Finite Action in d5 Gauged Supergravity and Dilatonic Conformal Anomaly for Dual Quantum Field Theory

TL;DR

The paper develops a holographic framework for dilatonic gauged supergravity with an arbitrary scalar potential, deriving finite bulk actions and a consistent boundary stress tensor via local surface counterterms in asymptotically AdS spaces. It computes the dilaton-dependent Weyl anomaly for dual two- and four-dimensional QFTs, proposes dilaton-based candidate c-functions, and discusses their monotonicity and fixed points in representative potentials. The authors also apply the finite-action formalism to dilatonic AdS black holes to obtain thermodynamic quantities and mass, highlighting regularization dependencies and the role of the dilaton in holographic RG. These results advance the understanding of non-conformal boundary theories in AdS/CFT, offering tools to relate bulk dilaton dynamics to boundary RG data and conformal anomaly structure.

Abstract

Gauged supergravity (SG) with single scalar (dilaton) and arbitrary scalar potential is considered. Such dilatonic gravity describes special RG flows in extended SG where scalars lie in one-dimensional submanifold of total space. The surface counterterm and finite action for such gauged SG in three-, four- and five-dimensional asymptotically AdS space are derived.
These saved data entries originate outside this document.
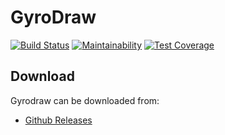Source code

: # GyroDraw

[![Build Status](https://travis-ci.org/gyrodraw/GyroDraw.svg?branch=master)](https://travis-ci.org/gyrodraw/GyroDraw)
[![Maintainability](https://api.codeclimate.com/v1/badges/7207c39349b07a86b7bd/maintainability)](https://codeclimate.com/github/gyrodraw/GyroDraw/maintainability)
[![Test Coverage](https://api.codeclimate.com/v1/badges/7207c39349b07a86b7bd/test_coverage)](https://codeclimate.com/github/gyrodraw/GyroDraw/test_coverage)

## Download

Gyrodraw can be downloaded from:

- [Github Releases](https://github.com/gyrodraw/GyroDraw/releases)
Using finite action and consistent gravitational stress tensor (local surface counterterm prescription) the regularized expressions for free energy, entropy and mass of d4 dilatonic AdS black hole are found. The same calculation is done within standard reference background subtraction. The dilaton-dependent conformal anomaly from d3 and d5 gauged SGs is calculated using AdS/CFT correspondence. Such anomaly should correspond to two- and four-dimensional dual quantum field theory which is classically (not exactly) conformally invariant, respectively. The candidate c-functions from d3 and d5 SGs are suggested. These c-functions which have fixed points in asymptoticaly AdS region are expressed in terms of dilatonic potential and they are positively defined and monotonic for number of potentials.